• [TASK REQUIREMENTS]:
Every record listed below should be copied exactly.

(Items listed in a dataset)
━━━━━━
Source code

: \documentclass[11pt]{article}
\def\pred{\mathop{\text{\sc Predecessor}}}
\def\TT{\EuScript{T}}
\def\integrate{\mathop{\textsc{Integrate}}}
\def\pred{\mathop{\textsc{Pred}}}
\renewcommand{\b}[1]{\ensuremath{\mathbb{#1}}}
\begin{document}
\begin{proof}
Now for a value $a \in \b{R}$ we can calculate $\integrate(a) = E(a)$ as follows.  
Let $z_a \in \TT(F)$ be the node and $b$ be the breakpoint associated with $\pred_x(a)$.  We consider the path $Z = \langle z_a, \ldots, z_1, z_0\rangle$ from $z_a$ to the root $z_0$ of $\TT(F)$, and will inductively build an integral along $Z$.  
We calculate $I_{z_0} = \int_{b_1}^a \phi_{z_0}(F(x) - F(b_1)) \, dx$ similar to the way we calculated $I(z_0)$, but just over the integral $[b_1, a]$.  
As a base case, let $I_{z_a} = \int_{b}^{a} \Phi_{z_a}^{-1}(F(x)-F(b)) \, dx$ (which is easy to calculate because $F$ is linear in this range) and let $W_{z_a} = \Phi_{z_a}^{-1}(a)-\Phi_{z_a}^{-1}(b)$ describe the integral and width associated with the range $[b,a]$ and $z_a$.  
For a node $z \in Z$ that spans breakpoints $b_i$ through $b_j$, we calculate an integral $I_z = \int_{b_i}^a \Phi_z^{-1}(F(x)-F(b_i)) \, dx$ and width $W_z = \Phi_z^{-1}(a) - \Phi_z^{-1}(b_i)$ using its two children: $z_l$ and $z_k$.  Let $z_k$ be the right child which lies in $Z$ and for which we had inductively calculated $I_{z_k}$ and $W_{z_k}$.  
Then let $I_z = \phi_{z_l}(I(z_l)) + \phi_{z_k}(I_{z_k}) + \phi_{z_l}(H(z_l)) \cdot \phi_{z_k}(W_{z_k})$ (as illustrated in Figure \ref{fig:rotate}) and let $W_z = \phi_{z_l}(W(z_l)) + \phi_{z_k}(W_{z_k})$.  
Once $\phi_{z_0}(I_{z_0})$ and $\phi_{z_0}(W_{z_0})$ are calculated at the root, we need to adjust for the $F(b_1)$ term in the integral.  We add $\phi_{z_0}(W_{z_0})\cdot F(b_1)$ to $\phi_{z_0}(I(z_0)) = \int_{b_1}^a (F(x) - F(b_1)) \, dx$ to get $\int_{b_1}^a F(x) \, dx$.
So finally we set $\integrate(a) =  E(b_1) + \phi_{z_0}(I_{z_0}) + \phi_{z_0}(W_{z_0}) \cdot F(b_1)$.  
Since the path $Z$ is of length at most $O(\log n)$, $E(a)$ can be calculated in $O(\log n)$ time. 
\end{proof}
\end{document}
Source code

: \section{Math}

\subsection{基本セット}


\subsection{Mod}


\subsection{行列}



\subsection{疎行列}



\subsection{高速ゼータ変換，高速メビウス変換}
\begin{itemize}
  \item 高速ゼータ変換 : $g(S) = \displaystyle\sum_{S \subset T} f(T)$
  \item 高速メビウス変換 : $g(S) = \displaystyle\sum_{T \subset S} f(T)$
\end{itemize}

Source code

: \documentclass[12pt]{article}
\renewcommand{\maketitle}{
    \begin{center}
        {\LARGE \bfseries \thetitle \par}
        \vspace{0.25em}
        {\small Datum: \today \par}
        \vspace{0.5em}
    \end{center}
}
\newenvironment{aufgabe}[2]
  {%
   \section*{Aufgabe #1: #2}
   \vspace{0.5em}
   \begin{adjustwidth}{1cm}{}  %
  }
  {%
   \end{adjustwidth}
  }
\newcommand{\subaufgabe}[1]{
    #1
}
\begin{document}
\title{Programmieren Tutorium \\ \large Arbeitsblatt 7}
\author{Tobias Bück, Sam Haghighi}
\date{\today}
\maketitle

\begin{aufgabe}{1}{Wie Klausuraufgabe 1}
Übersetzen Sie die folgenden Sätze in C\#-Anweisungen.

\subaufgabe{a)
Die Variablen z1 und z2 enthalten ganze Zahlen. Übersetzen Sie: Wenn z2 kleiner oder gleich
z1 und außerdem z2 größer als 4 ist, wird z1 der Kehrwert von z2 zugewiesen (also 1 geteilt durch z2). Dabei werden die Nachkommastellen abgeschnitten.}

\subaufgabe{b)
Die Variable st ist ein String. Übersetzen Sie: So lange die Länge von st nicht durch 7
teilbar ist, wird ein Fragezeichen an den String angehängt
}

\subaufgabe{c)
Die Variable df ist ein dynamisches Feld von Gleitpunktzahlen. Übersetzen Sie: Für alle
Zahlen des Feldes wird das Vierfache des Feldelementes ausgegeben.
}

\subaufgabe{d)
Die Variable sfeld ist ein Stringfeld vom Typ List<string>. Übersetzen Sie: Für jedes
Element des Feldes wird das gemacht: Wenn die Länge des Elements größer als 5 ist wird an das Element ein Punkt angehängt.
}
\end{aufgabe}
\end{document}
━━━━━━
• [ANSWER TO THIS EXERCISE]:
Source code

: \documentclass[11pt]{article}
\def\pred{\mathop{\text{\sc Predecessor}}}
\def\TT{\EuScript{T}}
\def\integrate{\mathop{\textsc{Integrate}}}
\def\pred{\mathop{\textsc{Pred}}}
\renewcommand{\b}[1]{\ensuremath{\mathbb{#1}}}
\begin{document}
\begin{proof}
Now for a value $a \in \b{R}$ we can calculate $\integrate(a) = E(a)$ as follows.  
Let $z_a \in \TT(F)$ be the node and $b$ be the breakpoint associated with $\pred_x(a)$.  We consider the path $Z = \langle z_a, \ldots, z_1, z_0\rangle$ from $z_a$ to the root $z_0$ of $\TT(F)$, and will inductively build an integral along $Z$.  
We calculate $I_{z_0} = \int_{b_1}^a \phi_{z_0}(F(x) - F(b_1)) \, dx$ similar to the way we calculated $I(z_0)$, but just over the integral $[b_1, a]$.  
As a base case, let $I_{z_a} = \int_{b}^{a} \Phi_{z_a}^{-1}(F(x)-F(b)) \, dx$ (which is easy to calculate because $F$ is linear in this range) and let $W_{z_a} = \Phi_{z_a}^{-1}(a)-\Phi_{z_a}^{-1}(b)$ describe the integral and width associated with the range $[b,a]$ and $z_a$.  
For a node $z \in Z$ that spans breakpoints $b_i$ through $b_j$, we calculate an integral $I_z = \int_{b_i}^a \Phi_z^{-1}(F(x)-F(b_i)) \, dx$ and width $W_z = \Phi_z^{-1}(a) - \Phi_z^{-1}(b_i)$ using its two children: $z_l$ and $z_k$.  Let $z_k$ be the right child which lies in $Z$ and for which we had inductively calculated $I_{z_k}$ and $W_{z_k}$.  
Then let $I_z = \phi_{z_l}(I(z_l)) + \phi_{z_k}(I_{z_k}) + \phi_{z_l}(H(z_l)) \cdot \phi_{z_k}(W_{z_k})$ (as illustrated in Figure \ref{fig:rotate}) and let $W_z = \phi_{z_l}(W(z_l)) + \phi_{z_k}(W_{z_k})$.  
Once $\phi_{z_0}(I_{z_0})$ and $\phi_{z_0}(W_{z_0})$ are calculated at the root, we need to adjust for the $F(b_1)$ term in the integral.  We add $\phi_{z_0}(W_{z_0})\cdot F(b_1)$ to $\phi_{z_0}(I(z_0)) = \int_{b_1}^a (F(x) - F(b_1)) \, dx$ to get $\int_{b_1}^a F(x) \, dx$.
So finally we set $\integrate(a) =  E(b_1) + \phi_{z_0}(I_{z_0}) + \phi_{z_0}(W_{z_0}) \cdot F(b_1)$.  
Since the path $Z$ is of length at most $O(\log n)$, $E(a)$ can be calculated in $O(\log n)$ time. 
\end{proof}
\end{document}
Source code

: \section{Math}

\subsection{基本セット}


\subsection{Mod}


\subsection{行列}



\subsection{疎行列}



\subsection{高速ゼータ変換，高速メビウス変換}
\begin{itemize}
  \item 高速ゼータ変換 : $g(S) = \displaystyle\sum_{S \subset T} f(T)$
  \item 高速メビウス変換 : $g(S) = \displaystyle\sum_{T \subset S} f(T)$
\end{itemize}

Source code

: \documentclass[12pt]{article}
\renewcommand{\maketitle}{
    \begin{center}
        {\LARGE \bfseries \thetitle \par}
        \vspace{0.25em}
        {\small Datum: \today \par}
        \vspace{0.5em}
    \end{center}
}
\newenvironment{aufgabe}[2]
  {%
   \section*{Aufgabe #1: #2}
   \vspace{0.5em}
   \begin{adjustwidth}{1cm}{}  %
  }
  {%
   \end{adjustwidth}
  }
\newcommand{\subaufgabe}[1]{
    #1
}
\begin{document}
\title{Programmieren Tutorium \\ \large Arbeitsblatt 7}
\author{Tobias Bück, Sam Haghighi}
\date{\today}
\maketitle

\begin{aufgabe}{1}{Wie Klausuraufgabe 1}
Übersetzen Sie die folgenden Sätze in C\#-Anweisungen.

\subaufgabe{a)
Die Variablen z1 und z2 enthalten ganze Zahlen. Übersetzen Sie: Wenn z2 kleiner oder gleich
z1 und außerdem z2 größer als 4 ist, wird z1 der Kehrwert von z2 zugewiesen (also 1 geteilt durch z2). Dabei werden die Nachkommastellen abgeschnitten.}

\subaufgabe{b)
Die Variable st ist ein String. Übersetzen Sie: So lange die Länge von st nicht durch 7
teilbar ist, wird ein Fragezeichen an den String angehängt
}

\subaufgabe{c)
Die Variable df ist ein dynamisches Feld von Gleitpunktzahlen. Übersetzen Sie: Für alle
Zahlen des Feldes wird das Vierfache des Feldelementes ausgegeben.
}

\subaufgabe{d)
Die Variable sfeld ist ein Stringfeld vom Typ List<string>. Übersetzen Sie: Für jedes
Element des Feldes wird das gemacht: Wenn die Länge des Elements größer als 5 ist wird an das Element ein Punkt angehängt.
}
\end{aufgabe}
\end{document}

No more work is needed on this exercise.